6 minute read

This is a follow-up to arXiv RAG System: Engineering an Academic Paper Q&A System from Scratch. The system was functionally complete after 7 days, but a code review revealed the entire I/O pipeline was synchronous. This post documents the async refactoring and 7 bug fixes that followed.


1. The Problem: A Blocking Pipeline Inside an Async Framework

FastAPI is built on Starlette and runs on an async event loop (uvicorn). When a request comes in, FastAPI expects the handler to await I/O - yielding control back to the event loop while waiting for network responses. If the handler blocks instead, the entire event loop stalls.

The original codebase had this structure:

# routers/query.py - original
def query(req: Request, body: QueryRequest):
    rag_chain = req.app.state.rag_chain
    result = rag_chain.query(body.question, top_k=body.top_k)
    return result

And inside rag_chain.py:

# rag_chain.py - original
def query(self, question: str, top_k: int = 5):
    chunks, _ = self.retriever.search(question, top_k=top_k)  # blocking HTTP call
    answer = self.llm.generate(prompt=..., system=...)         # blocking HTTP call
    return RAGResponse(...)

Both retriever.search() and llm.generate() made synchronous httpx.Client calls to Ollama.

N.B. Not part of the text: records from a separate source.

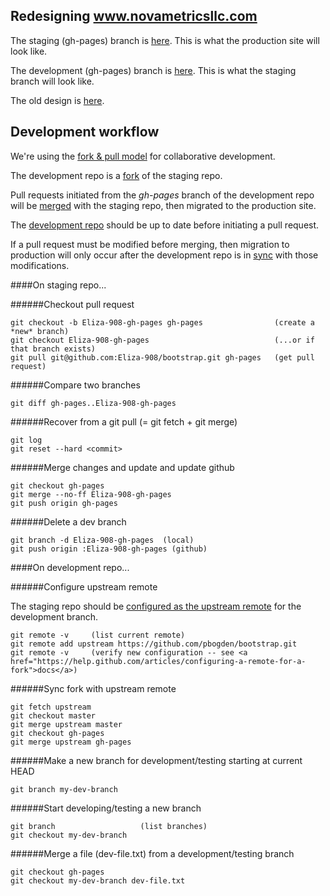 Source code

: 
## Redesigning www.novametricsllc.com

The staging (gh-pages) branch is <a href="http://pbogden.github.io/bootstrap">here</a>.  This is what the production site will look like.

The development (gh-pages) branch is <a href="http://eliza-908.github.io/bootstrap">here</a>.  This is what the staging branch will look like.

The old design is <a href="http://pbogden.github.io/bootstrap/oldesign.html">here</a>.

## Development workflow

We're using the <a href="https://help.github.com/articles/using-pull-requests">fork & pull model</a>
for collaborative development.

The development repo is a <a href="https://help.github.com/articles/fork-a-repo">fork</a> of the staging repo.

Pull requests initiated from the *gh-pages* branch of the development repo will be
<a href="https://help.github.com/articles/merging-a-pull-request">merged</a> with the staging repo,
then migrated to the production site.

The <a href="https://github.com/eliza-908/bootstrap">development repo</a> should be up to date 
before initiating a pull request.

If a pull request must be modified before merging, then migration to production will only occur after
the development repo is in <a href="https://help.github.com/articles/syncing-a-fork">sync</a>
with those modifications.

####On staging repo...

######Checkout pull request

    git checkout -b Eliza-908-gh-pages gh-pages                (create a *new* branch)
    git checkout Eliza-908-gh-pages                            (...or if that branch exists)
    git pull git@github.com:Eliza-908/bootstrap.git gh-pages   (get pull request)

######Compare two branches

    git diff gh-pages..Eliza-908-gh-pages

######Recover from a git pull (= git fetch + git merge)

    git log
    git reset --hard <commit>

######Merge changes and update and update github

    git checkout gh-pages
    git merge --no-ff Eliza-908-gh-pages
    git push origin gh-pages

######Delete a dev branch

    git branch -d Eliza-908-gh-pages  (local)
    git push origin :Eliza-908-gh-pages (github) 


####On development repo...

######Configure upstream remote

The staging repo should be <a href="https://help.github.com/articles/configuring-a-remote-for-a-fork">
configured as the upstream remote</a> for the development branch. 

    git remote -v     (list current remote)
    git remote add upstream https://github.com/pbogden/bootstrap.git
    git remote -v     (verify new configuration -- see <a href="https://help.github.com/articles/configuring-a-remote-for-a-fork">docs</a>)

######Sync fork with upstream remote

    git fetch upstream
    git checkout master
    git merge upstream master
    git checkout gh-pages
    git merge upstream gh-pages

######Make a new branch for development/testing starting at current HEAD

    git branch my-dev-branch

######Start developing/testing a new branch

    git branch                   (list branches)
    git checkout my-dev-branch
 
######Merge a file (dev-file.txt) from a development/testing branch 

    git checkout gh-pages
    git checkout my-dev-branch dev-file.txt
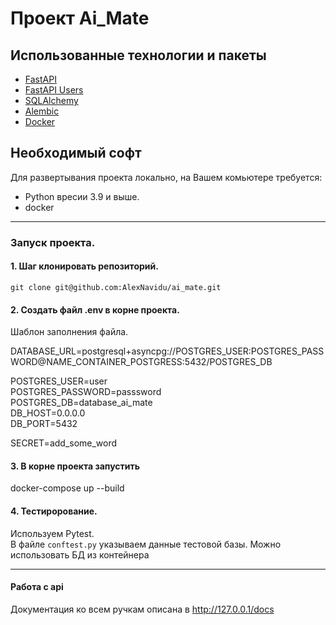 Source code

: # Проект Ai_Mate

## Использованные технологии и пакеты 
* [FastAPI](https://fastapi.tiangolo.com/) 
* [FastAPI Users](https://fastapi-users.github.io/fastapi-users/10.1/) 
* [SQLAlchemy](https://www.sqlalchemy.org/) 
* [Alembic](https://alembic.sqlalchemy.org/en/latest/index.html) 
* [Docker](https://www.docker.com)

## Необходимый софт 
Для развертывания проекта локально, на Вашем комьютере требуется:
- Python вресии 3.9 и выше. <br>
- docker <br>

---
### Запуск проекта. 

#### 1. Шаг клонировать репозиторий. 

`git clone git@github.com:AlexNavidu/ai_mate.git`

#### 2. Создать файл .env в корне проекта. 

Шаблон заполнения файла. 

DATABASE_URL=postgresql+asyncpg://POSTGRES_USER:POSTGRES_PASSWORD@NAME_CONTAINER_POSTGRESS:5432/POSTGRES_DB

POSTGRES_USER=user <br>
POSTGRES_PASSWORD=passsword <br>
POSTGRES_DB=database_ai_mate <br>
DB_HOST=0.0.0.0 <br>
DB_PORT=5432 <br>

SECRET=add_some_word


#### 3. В корне проекта запустить

docker-compose up --build

#### 4. Тестирорование. 

Используем Pytest. <br>
В файле `conftest.py` указываем данные тестовой базы. Можно использовать БД из контейнера

---

#### Работа с api 
Документация ко всем ручкам описана в http://127.0.0.1/docs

Under concurrent load, each request would block a thread for 15-20 seconds (the LLM generation time), making the system effectively single-threaded.


2. The Refactoring

The fix required changes at every layer of the stack.

2.1 HTTP Clients

Both HybridRetriever and LLMClient used httpx.Client. Replaced with httpx.AsyncClient:

# Before
self._http_client = httpx.Client(timeout=60.0)

# After
self._http_client = httpx.AsyncClient(timeout=60.0)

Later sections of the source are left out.